Lack of clarity about sim function vs feature map for paper/code #1

deklanw · 2024-02-20T01:41:25Z

Hi, I read your paper and found the following confusing. When you're describing your ablations which culminate in ReBased it starts with

x^2 – substituting the original kernel function with a simple element-wise squaring operation, ϕ(x) = x^2.

but, this doesn't seem to be what happens in your code. See these lines

rebased/flash_linear_attention/fla/ops/triton/rebased_fast/parallel.py

Lines 68 to 69 in 7a085b4

    
           b_s = tl.dot(b_q, (b_k), allow_tf32=False) 
        
           b_s = b_s * b_s

My understanding of Linear Attention is the following. We need two functions: a similarity function (called sim or s) which takes two vectors and returns a scalar and a feature map (called phi typically) which takes a single vector and returns another vector (possibly of different dimension). Ignoring normalization by 1/sqrt(d) for simplicity, Linear Attention requires that

s(q, k) = dot(phi(q), phi(k))

Those lines of code I linked to correspond to defining

s(q, k) = dot(q, k)**2

The feature map phi which corresponds to this similarity function is not elementwise squaring. I.e., phi(x) = x**2 is not the corresponding feature map for that similarity function.
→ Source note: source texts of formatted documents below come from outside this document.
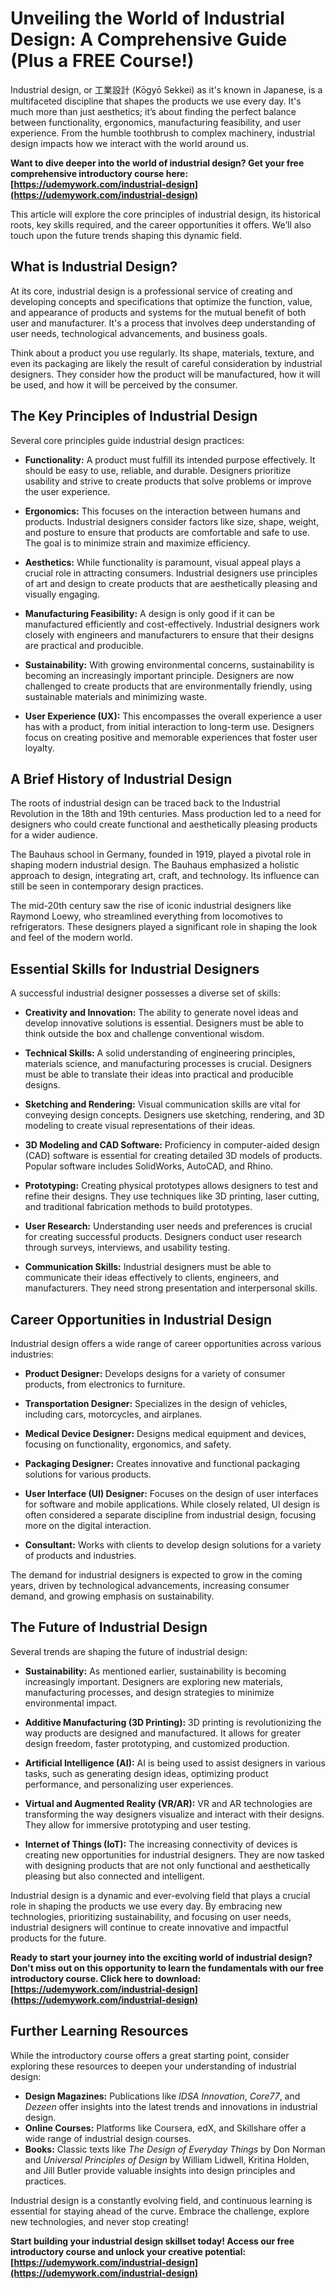 # Unveiling the World of Industrial Design: A Comprehensive Guide (Plus a FREE Course!)

Industrial design, or 工業設計 (Kōgyō Sekkei) as it's known in Japanese, is a multifaceted discipline that shapes the products we use every day. It's much more than just aesthetics; it’s about finding the perfect balance between functionality, ergonomics, manufacturing feasibility, and user experience. From the humble toothbrush to complex machinery, industrial design impacts how we interact with the world around us.

**Want to dive deeper into the world of industrial design? Get your free comprehensive introductory course here: [https://udemywork.com/industrial-design](https://udemywork.com/industrial-design)**

This article will explore the core principles of industrial design, its historical roots, key skills required, and the career opportunities it offers. We’ll also touch upon the future trends shaping this dynamic field.

## What is Industrial Design?

At its core, industrial design is a professional service of creating and developing concepts and specifications that optimize the function, value, and appearance of products and systems for the mutual benefit of both user and manufacturer. It's a process that involves deep understanding of user needs, technological advancements, and business goals.

Think about a product you use regularly. Its shape, materials, texture, and even its packaging are likely the result of careful consideration by industrial designers. They consider how the product will be manufactured, how it will be used, and how it will be perceived by the consumer.

## The Key Principles of Industrial Design

Several core principles guide industrial design practices:

*   **Functionality:** A product must fulfill its intended purpose effectively. It should be easy to use, reliable, and durable. Designers prioritize usability and strive to create products that solve problems or improve the user experience.

*   **Ergonomics:** This focuses on the interaction between humans and products. Industrial designers consider factors like size, shape, weight, and posture to ensure that products are comfortable and safe to use. The goal is to minimize strain and maximize efficiency.

*   **Aesthetics:** While functionality is paramount, visual appeal plays a crucial role in attracting consumers. Industrial designers use principles of art and design to create products that are aesthetically pleasing and visually engaging.

*   **Manufacturing Feasibility:** A design is only good if it can be manufactured efficiently and cost-effectively. Industrial designers work closely with engineers and manufacturers to ensure that their designs are practical and producible.

*   **Sustainability:** With growing environmental concerns, sustainability is becoming an increasingly important principle. Designers are now challenged to create products that are environmentally friendly, using sustainable materials and minimizing waste.

*   **User Experience (UX):** This encompasses the overall experience a user has with a product, from initial interaction to long-term use. Designers focus on creating positive and memorable experiences that foster user loyalty.

## A Brief History of Industrial Design

The roots of industrial design can be traced back to the Industrial Revolution in the 18th and 19th centuries. Mass production led to a need for designers who could create functional and aesthetically pleasing products for a wider audience.

The Bauhaus school in Germany, founded in 1919, played a pivotal role in shaping modern industrial design. The Bauhaus emphasized a holistic approach to design, integrating art, craft, and technology. Its influence can still be seen in contemporary design practices.

The mid-20th century saw the rise of iconic industrial designers like Raymond Loewy, who streamlined everything from locomotives to refrigerators. These designers played a significant role in shaping the look and feel of the modern world.

## Essential Skills for Industrial Designers

A successful industrial designer possesses a diverse set of skills:

*   **Creativity and Innovation:** The ability to generate novel ideas and develop innovative solutions is essential. Designers must be able to think outside the box and challenge conventional wisdom.

*   **Technical Skills:** A solid understanding of engineering principles, materials science, and manufacturing processes is crucial. Designers must be able to translate their ideas into practical and producible designs.

*   **Sketching and Rendering:** Visual communication skills are vital for conveying design concepts. Designers use sketching, rendering, and 3D modeling to create visual representations of their ideas.

*   **3D Modeling and CAD Software:** Proficiency in computer-aided design (CAD) software is essential for creating detailed 3D models of products. Popular software includes SolidWorks, AutoCAD, and Rhino.

*   **Prototyping:** Creating physical prototypes allows designers to test and refine their designs. They use techniques like 3D printing, laser cutting, and traditional fabrication methods to build prototypes.

*   **User Research:** Understanding user needs and preferences is crucial for creating successful products. Designers conduct user research through surveys, interviews, and usability testing.

*   **Communication Skills:** Industrial designers must be able to communicate their ideas effectively to clients, engineers, and manufacturers. They need strong presentation and interpersonal skills.

## Career Opportunities in Industrial Design

Industrial design offers a wide range of career opportunities across various industries:

*   **Product Designer:** Develops designs for a variety of consumer products, from electronics to furniture.

*   **Transportation Designer:** Specializes in the design of vehicles, including cars, motorcycles, and airplanes.

*   **Medical Device Designer:** Designs medical equipment and devices, focusing on functionality, ergonomics, and safety.

*   **Packaging Designer:** Creates innovative and functional packaging solutions for various products.

*   **User Interface (UI) Designer:** Focuses on the design of user interfaces for software and mobile applications. While closely related, UI design is often considered a separate discipline from industrial design, focusing more on the digital interaction.

*   **Consultant:** Works with clients to develop design solutions for a variety of products and industries.

The demand for industrial designers is expected to grow in the coming years, driven by technological advancements, increasing consumer demand, and growing emphasis on sustainability.

## The Future of Industrial Design

Several trends are shaping the future of industrial design:

*   **Sustainability:** As mentioned earlier, sustainability is becoming increasingly important. Designers are exploring new materials, manufacturing processes, and design strategies to minimize environmental impact.

*   **Additive Manufacturing (3D Printing):** 3D printing is revolutionizing the way products are designed and manufactured. It allows for greater design freedom, faster prototyping, and customized production.

*   **Artificial Intelligence (AI):** AI is being used to assist designers in various tasks, such as generating design ideas, optimizing product performance, and personalizing user experiences.

*   **Virtual and Augmented Reality (VR/AR):** VR and AR technologies are transforming the way designers visualize and interact with their designs. They allow for immersive prototyping and user testing.

*   **Internet of Things (IoT):** The increasing connectivity of devices is creating new opportunities for industrial designers. They are now tasked with designing products that are not only functional and aesthetically pleasing but also connected and intelligent.

Industrial design is a dynamic and ever-evolving field that plays a crucial role in shaping the products we use every day. By embracing new technologies, prioritizing sustainability, and focusing on user needs, industrial designers will continue to create innovative and impactful products for the future.

**Ready to start your journey into the exciting world of industrial design? Don't miss out on this opportunity to learn the fundamentals with our free introductory course. Click here to download: [https://udemywork.com/industrial-design](https://udemywork.com/industrial-design)**

## Further Learning Resources

While the introductory course offers a great starting point, consider exploring these resources to deepen your understanding of industrial design:

*   **Design Magazines:** Publications like *IDSA Innovation*, *Core77*, and *Dezeen* offer insights into the latest trends and innovations in industrial design.
*   **Online Courses:** Platforms like Coursera, edX, and Skillshare offer a wide range of industrial design courses.
*   **Books:** Classic texts like *The Design of Everyday Things* by Don Norman and *Universal Principles of Design* by William Lidwell, Kritina Holden, and Jill Butler provide valuable insights into design principles and practices.

Industrial design is a constantly evolving field, and continuous learning is essential for staying ahead of the curve. Embrace the challenge, explore new technologies, and never stop creating!

**Start building your industrial design skillset today! Access our free introductory course and unlock your creative potential: [https://udemywork.com/industrial-design](https://udemywork.com/industrial-design)**
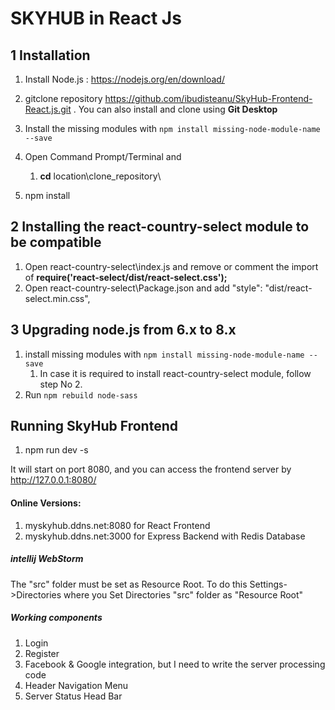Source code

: # SKYHUB in React Js

## 1 Installation

1. Install Node.js : https://nodejs.org/en/download/
2. gitclone repository https://github.com/ibudisteanu/SkyHub-Frontend-React.js.git . You can also install and clone using **Git Desktop**
3. Install the missing modules with `npm install missing-node-module-name --save`

4. Open Command Prompt/Terminal and    
    1.    **cd** location\clone_repository\
5. npm install

## 2 Installing the react-country-select module to be compatible 

1. Open react-country-select\index.js and remove or comment the import of **require('react-select/dist/react-select.css');**
2. Open react-country-select\Package.json and add  "style": "dist/react-select.min.css",

## 3 Upgrading node.js from 6.x to 8.x 

1. install missing modules with `npm install missing-node-module-name --save`
    1. In case it is required to install react-country-select module, follow step No 2.
2. Run `npm rebuild node-sass`

## Running SkyHub Frontend

1. npm run dev -s

It will start on port 8080, and you can access the frontend server by http://127.0.0.1:8080/ 

#### Online Versions:

1. myskyhub.ddns.net:8080 for React Frontend
2. myskyhub.ddns.net:3000 for Express Backend with Redis Database


##### intellij WebStorm

The "src" folder must be set as Resource Root. To do this Settings->Directories where you Set Directories "src" folder as "Resource Root"

##### Working components

1. Login
2. Register
3. Facebook & Google integration, but I need to write the server processing code
4. Header Navigation Menu
5. Server Status Head Bar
The correct corresponding feature map is phi(x) = flatten(outer(x, x))

One could say similar things about the other variants in the ablations, including ReBased.

Am I missing something?

The text was updated successfully, but these errors were encountered:

elephantmipt · 2024-02-20T07:01:44Z

Hi, thank you for your interest. Sorry for the confusion, by phi=x^2 we use simplified notation. From my perspective in case of sim(q, k) = (q^Tk)^2 we have phi(q) != q^2. However, we still can factorise our similarity into kernels.

Check out tests with the reference implementation:

rebased/flash_linear_attention/fla/layers/rebased_fast.py

Lines 66 to 70 in fc11fa1

    
           def forward(self, x: torch.Tensor): 
        
               # Get 2nd-order terms (rearrange(x * x), '... m n -> ... (m n)') 
        
               x2 = (x.unsqueeze(-1) * x.unsqueeze(-2) 
        
                     ).flatten(start_dim=-2) 
        
               return x2 / self.rd

rebased/flash_linear_attention/fla/layers/rebased_fast.py

Line 161 in fc11fa1

y = ((q * (k * v).cumsum(2)).sum(-1) / ((q * k.cumsum(2)).sum(-1) + self.eps))

deklanw · 2024-02-20T14:57:18Z

Still confused.

These lines you link to

rebased/flash_linear_attention/fla/layers/rebased_fast.py

Lines 66 to 70 in fc11fa1

    
           def forward(self, x: torch.Tensor): 
        
               # Get 2nd-order terms (rearrange(x * x), '... m n -> ... (m n)') 
        
               x2 = (x.unsqueeze(-1) * x.unsqueeze(-2) 
        
                     ).flatten(start_dim=-2) 
        
               return x2 / self.rd

correspond to computing a self outer product and flattening.

To clarify, it seems like you agree that the similarity function is sim(q, k) = dot(q, k)**2 but do you agree with

The feature map phi which corresponds to this similarity function is not elementwise squaring. I.e., phi(x) = x**2 is not the corresponding feature map for that similarity function. The correct corresponding feature map is phi(x) = flatten(outer(x, x))

Agree?

kefirski · 2024-02-20T15:48:09Z

Yes, you are correct. I guess the source for your misunderstanding is messy with parallel and linear computing models.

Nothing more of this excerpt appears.